Legislation has not passed without criticism, however, as it raised competing claims between security and human rights. The indefinite detention of terror suspects (ATCSA) clashed with the deprivation of liberty under Article 5(1) of the European Convention of Human Rights (ECHR). “Control orders” (PTA) clashed with the deprivation of liberty (EHRC, Article 5), the denial of fair trial (EHRC, Article 6) and the interference with right to family life (EHRC, Article 8). Their amended version, that is TPIMs, are civil orders and, therefore, they deny procedural rights for crime suspects under Article 6 of the EHRC. Before being scrapped by the Protection of Freedoms Act 2012, Section 44 (s44) of the Terrorism Act 2000 allowed authorities to stop and search people in any location without requiring reasonable suspicion. According to research, “the combination of local level (individual and community) and macro-level accounts of the use of s44 powers has resulted in Asian men feeling as though the perception of them as inherently suspicious has become normalized”. Equally controversial is Schedule 7 of the Terrorism Act 2000, which allows authorities to carry out stops and searches at airports without requiring reasonable suspicion. Altogether, as the United Nations’ Special Rapporteur on Counter Terrorism and Human Rights Ben Emmerson, QC reminds us: “Human rights-abusive policies increase the presence of terrorism. You only have to look at the recent past in Northern Ireland where internment without trial turned the IRA [Irish Republican Army] from a group with little support into a much larger organisation”.

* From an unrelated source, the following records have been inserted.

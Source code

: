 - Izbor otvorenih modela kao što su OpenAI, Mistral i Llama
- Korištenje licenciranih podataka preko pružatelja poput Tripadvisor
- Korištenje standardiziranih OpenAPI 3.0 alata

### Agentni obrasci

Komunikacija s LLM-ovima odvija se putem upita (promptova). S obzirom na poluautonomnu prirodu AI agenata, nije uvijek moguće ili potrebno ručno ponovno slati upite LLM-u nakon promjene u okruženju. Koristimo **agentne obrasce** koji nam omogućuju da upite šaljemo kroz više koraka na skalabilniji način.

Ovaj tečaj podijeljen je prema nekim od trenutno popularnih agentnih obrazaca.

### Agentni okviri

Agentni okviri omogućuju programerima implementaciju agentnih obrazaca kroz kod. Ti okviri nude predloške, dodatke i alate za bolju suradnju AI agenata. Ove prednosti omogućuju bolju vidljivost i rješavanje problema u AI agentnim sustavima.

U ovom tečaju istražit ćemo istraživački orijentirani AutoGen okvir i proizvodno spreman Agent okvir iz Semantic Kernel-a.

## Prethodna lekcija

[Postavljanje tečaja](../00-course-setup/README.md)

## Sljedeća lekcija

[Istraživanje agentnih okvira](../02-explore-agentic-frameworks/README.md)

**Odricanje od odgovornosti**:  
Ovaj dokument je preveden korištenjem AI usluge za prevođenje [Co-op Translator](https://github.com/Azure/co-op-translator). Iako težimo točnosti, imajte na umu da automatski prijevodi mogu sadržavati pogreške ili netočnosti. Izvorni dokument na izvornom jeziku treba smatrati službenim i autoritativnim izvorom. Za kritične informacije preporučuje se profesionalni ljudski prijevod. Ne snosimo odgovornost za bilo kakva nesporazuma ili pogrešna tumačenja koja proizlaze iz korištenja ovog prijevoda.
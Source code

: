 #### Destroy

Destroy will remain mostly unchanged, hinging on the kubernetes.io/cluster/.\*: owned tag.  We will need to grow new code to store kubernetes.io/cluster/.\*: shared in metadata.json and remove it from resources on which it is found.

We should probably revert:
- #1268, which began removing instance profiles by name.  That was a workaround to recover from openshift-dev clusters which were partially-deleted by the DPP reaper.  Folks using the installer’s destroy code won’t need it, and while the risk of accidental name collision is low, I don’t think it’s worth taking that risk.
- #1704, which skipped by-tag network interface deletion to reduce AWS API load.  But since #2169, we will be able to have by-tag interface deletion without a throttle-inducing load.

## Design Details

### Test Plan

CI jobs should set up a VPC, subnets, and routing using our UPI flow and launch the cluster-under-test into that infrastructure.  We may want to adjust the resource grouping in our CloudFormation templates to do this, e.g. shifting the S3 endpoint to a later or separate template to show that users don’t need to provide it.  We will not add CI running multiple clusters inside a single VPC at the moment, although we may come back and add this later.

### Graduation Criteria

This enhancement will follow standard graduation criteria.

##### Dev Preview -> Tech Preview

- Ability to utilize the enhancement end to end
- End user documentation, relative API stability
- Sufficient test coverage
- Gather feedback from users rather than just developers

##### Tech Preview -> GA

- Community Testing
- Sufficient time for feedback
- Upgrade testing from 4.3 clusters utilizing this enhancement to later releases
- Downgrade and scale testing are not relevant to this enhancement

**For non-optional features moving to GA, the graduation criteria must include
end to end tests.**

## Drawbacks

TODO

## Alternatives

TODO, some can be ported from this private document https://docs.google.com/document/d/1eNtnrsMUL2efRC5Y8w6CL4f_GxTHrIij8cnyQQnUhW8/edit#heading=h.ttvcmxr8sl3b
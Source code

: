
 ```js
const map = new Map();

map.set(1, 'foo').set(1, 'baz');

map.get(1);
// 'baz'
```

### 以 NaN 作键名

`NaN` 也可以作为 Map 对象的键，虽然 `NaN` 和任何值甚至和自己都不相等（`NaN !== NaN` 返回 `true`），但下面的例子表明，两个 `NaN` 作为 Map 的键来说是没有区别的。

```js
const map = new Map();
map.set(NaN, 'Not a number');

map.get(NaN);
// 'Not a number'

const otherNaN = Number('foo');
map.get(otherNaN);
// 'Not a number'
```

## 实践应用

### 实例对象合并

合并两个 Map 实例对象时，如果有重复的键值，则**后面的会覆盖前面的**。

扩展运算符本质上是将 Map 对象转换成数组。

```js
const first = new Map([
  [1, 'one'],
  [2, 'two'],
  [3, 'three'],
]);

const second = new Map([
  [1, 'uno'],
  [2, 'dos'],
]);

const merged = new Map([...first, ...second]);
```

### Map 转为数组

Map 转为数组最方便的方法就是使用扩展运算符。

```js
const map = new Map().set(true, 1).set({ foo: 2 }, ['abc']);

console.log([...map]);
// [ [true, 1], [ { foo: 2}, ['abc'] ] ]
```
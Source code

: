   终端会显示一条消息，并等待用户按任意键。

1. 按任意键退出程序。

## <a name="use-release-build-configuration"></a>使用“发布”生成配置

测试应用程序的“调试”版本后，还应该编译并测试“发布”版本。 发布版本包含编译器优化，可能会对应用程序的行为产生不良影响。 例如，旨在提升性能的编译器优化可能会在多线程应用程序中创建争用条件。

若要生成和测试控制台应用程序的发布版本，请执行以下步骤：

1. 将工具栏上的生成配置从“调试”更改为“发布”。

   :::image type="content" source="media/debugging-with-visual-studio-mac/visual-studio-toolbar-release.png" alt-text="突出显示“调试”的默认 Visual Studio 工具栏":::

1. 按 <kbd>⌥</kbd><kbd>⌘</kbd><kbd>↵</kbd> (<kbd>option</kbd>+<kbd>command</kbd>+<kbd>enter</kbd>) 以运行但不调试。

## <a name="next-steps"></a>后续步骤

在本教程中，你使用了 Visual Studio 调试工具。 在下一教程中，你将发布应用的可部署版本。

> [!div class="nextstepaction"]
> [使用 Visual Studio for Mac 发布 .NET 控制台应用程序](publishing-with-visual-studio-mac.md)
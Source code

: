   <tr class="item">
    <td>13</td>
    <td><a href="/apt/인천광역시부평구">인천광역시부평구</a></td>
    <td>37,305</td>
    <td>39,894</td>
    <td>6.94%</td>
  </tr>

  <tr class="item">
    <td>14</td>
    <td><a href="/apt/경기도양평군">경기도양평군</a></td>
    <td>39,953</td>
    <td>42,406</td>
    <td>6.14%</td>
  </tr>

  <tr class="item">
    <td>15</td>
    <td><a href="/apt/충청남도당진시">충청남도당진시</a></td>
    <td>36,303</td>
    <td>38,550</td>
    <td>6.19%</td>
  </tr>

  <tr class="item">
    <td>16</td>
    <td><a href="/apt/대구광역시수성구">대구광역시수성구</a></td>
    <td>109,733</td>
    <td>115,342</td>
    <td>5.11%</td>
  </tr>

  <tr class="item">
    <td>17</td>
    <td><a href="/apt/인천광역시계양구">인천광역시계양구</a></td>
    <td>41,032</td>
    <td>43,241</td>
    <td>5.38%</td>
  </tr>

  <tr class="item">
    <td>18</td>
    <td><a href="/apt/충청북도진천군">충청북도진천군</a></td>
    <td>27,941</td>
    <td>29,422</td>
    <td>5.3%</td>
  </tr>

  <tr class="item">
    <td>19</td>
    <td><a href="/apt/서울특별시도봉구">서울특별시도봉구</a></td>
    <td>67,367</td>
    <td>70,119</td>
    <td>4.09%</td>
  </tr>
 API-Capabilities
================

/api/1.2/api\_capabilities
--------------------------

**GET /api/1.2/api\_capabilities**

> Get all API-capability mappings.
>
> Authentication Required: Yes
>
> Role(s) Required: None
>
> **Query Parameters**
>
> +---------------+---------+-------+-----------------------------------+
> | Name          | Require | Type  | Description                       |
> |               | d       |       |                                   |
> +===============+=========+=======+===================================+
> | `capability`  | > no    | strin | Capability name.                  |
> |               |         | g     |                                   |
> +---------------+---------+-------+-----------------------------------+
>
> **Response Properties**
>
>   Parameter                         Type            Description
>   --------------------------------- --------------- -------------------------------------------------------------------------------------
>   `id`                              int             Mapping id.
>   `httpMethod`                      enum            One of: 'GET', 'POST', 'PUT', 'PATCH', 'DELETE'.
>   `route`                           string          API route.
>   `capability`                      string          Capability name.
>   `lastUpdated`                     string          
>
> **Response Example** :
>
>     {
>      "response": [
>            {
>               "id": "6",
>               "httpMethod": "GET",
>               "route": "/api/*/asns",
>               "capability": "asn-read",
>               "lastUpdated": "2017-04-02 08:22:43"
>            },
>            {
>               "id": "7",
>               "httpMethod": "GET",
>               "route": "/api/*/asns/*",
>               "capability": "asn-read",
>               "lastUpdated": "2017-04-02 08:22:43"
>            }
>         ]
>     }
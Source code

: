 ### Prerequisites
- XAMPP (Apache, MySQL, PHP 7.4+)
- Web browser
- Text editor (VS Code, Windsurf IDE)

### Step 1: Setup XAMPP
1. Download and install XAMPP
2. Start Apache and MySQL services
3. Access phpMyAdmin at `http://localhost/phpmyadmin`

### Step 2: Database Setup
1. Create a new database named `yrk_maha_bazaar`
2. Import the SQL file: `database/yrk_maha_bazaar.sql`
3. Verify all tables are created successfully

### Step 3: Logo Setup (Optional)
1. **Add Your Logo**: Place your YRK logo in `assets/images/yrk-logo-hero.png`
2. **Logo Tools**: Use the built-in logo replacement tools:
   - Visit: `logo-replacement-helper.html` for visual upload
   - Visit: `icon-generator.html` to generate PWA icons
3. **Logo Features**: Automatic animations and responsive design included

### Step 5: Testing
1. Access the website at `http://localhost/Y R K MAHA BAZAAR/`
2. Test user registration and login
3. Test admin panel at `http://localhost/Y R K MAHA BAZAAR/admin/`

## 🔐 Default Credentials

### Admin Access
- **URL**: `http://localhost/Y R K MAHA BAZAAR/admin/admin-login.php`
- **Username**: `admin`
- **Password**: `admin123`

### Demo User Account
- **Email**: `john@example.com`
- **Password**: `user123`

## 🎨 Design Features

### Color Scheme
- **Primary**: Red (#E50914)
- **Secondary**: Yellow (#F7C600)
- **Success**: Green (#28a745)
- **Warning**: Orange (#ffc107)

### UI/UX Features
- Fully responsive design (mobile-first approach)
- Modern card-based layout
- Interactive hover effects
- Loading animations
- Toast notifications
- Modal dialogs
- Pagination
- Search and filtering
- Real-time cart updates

Essentially, the competing claims between security and human rights are a result of the “architecture of surveillance”. On the one hand, the crime control model prioritises the prevention of criminal activities and supports net-widening security approaches. One the other hand, the due process model prioritises the right of privacy over and beyond the necessities of law enforcement agencies. The former model is supported by law enforcement agencies, which argue that “if you have nothing to hide, you have nothing to fear”. The latter model is supported by civil liberties groups, which believe that unchecked surveillance limits freedom of expression, including views that may go against democratic values and that are now dealt within the Counter-Extremist Strategy. This strategy seeks to target people who (1) justify violence, (2) promote hatred and division, (3) encourage isolation, (4) propound alternative systems of law, (5) reject the democratic system and (6) carry out harmful and illegal cultural practices. Whether counter-extremist approaches, counter-terrorism strategies and the prevention of violent extremism will reduce the threat of al-Qaeda and, especially, Islamic State-related terrorism within the United Kingdom remains to be seen. What is certain, however, is that they will continue to raise questions about how can a democratic country strike the right balance between being a purveyor of security and protecting human rights.